*What you should do*. Up to and including the line that contains "## Important Instruction", repeat each line of the data exactly, starting from the first.

*Stored entries*.
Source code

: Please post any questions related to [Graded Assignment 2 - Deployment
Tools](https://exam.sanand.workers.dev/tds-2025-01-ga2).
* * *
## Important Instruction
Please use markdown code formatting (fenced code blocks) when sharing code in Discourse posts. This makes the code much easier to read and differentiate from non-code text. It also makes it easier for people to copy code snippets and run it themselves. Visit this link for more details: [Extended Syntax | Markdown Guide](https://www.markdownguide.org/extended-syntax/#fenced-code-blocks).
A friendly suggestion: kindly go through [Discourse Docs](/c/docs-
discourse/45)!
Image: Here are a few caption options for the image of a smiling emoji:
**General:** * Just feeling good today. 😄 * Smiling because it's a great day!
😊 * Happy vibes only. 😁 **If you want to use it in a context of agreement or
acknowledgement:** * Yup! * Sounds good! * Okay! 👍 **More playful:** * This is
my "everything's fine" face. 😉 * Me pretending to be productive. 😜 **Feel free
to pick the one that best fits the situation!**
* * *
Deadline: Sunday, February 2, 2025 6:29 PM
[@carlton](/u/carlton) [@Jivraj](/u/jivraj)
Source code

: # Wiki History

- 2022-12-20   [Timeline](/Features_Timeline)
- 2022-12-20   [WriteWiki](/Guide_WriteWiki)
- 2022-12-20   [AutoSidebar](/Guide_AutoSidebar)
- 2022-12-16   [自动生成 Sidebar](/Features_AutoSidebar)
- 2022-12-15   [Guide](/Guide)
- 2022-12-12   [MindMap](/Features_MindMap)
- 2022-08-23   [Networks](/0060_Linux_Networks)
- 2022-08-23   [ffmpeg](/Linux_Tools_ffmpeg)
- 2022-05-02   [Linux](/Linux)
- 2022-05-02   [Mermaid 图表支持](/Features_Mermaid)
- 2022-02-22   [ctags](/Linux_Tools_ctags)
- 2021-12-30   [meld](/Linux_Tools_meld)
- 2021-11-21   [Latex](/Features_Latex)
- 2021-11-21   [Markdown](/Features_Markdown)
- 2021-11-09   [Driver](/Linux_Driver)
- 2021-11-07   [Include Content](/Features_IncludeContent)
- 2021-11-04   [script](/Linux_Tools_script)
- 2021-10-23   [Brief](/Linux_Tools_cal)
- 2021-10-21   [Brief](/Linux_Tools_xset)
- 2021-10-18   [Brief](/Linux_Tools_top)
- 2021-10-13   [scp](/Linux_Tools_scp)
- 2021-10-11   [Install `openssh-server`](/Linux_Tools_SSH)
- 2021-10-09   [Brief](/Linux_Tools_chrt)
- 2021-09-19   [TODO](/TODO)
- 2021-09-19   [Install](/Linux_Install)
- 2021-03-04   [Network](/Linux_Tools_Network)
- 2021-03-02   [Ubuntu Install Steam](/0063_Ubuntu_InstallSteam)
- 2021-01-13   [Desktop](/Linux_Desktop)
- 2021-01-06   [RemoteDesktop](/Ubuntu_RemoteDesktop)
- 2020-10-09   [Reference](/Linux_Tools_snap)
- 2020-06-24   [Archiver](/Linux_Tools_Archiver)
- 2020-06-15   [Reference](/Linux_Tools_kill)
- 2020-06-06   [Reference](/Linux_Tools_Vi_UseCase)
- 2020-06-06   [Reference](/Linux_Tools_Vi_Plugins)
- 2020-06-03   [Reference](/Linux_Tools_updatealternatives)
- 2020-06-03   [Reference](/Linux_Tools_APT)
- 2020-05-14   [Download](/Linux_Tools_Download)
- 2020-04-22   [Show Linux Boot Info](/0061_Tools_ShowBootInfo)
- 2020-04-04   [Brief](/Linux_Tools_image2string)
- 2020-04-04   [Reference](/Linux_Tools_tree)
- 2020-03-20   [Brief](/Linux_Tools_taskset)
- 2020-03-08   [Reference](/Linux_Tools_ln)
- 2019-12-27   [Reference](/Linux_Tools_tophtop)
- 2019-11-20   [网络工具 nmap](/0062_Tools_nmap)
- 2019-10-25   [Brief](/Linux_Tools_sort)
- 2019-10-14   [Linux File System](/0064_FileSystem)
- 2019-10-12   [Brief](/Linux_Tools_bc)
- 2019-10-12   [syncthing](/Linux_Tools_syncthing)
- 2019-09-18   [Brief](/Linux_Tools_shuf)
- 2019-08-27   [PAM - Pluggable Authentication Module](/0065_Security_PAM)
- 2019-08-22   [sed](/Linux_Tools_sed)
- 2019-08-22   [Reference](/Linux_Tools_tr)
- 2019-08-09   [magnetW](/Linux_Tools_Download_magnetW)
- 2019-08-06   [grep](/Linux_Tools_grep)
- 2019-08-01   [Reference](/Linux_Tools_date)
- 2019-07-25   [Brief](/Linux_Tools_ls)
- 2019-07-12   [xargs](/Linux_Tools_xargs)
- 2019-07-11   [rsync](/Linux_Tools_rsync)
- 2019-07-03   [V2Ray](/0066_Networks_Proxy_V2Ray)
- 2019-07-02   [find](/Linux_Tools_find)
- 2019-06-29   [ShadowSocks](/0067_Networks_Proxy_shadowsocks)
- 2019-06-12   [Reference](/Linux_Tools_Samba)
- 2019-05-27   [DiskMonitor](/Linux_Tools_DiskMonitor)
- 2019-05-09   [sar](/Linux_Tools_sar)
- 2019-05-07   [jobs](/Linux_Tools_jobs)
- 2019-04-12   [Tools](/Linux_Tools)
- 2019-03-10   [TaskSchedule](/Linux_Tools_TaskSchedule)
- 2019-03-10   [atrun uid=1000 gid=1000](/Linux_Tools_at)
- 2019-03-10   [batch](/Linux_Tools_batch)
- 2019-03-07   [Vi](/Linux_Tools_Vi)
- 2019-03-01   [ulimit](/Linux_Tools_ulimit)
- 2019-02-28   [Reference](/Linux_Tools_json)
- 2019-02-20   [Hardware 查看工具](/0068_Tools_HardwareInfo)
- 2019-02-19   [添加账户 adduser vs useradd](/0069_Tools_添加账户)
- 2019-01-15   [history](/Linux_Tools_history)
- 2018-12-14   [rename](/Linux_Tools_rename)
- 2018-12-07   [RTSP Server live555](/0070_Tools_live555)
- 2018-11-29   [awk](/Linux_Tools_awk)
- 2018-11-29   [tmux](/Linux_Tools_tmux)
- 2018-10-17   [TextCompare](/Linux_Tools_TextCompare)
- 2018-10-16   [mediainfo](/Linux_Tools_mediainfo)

*Reply to the task*.
Source code

: Please post any questions related to [Graded Assignment 2 - Deployment
Tools](https://exam.sanand.workers.dev/tds-2025-01-ga2).
* * *
## Important Instruction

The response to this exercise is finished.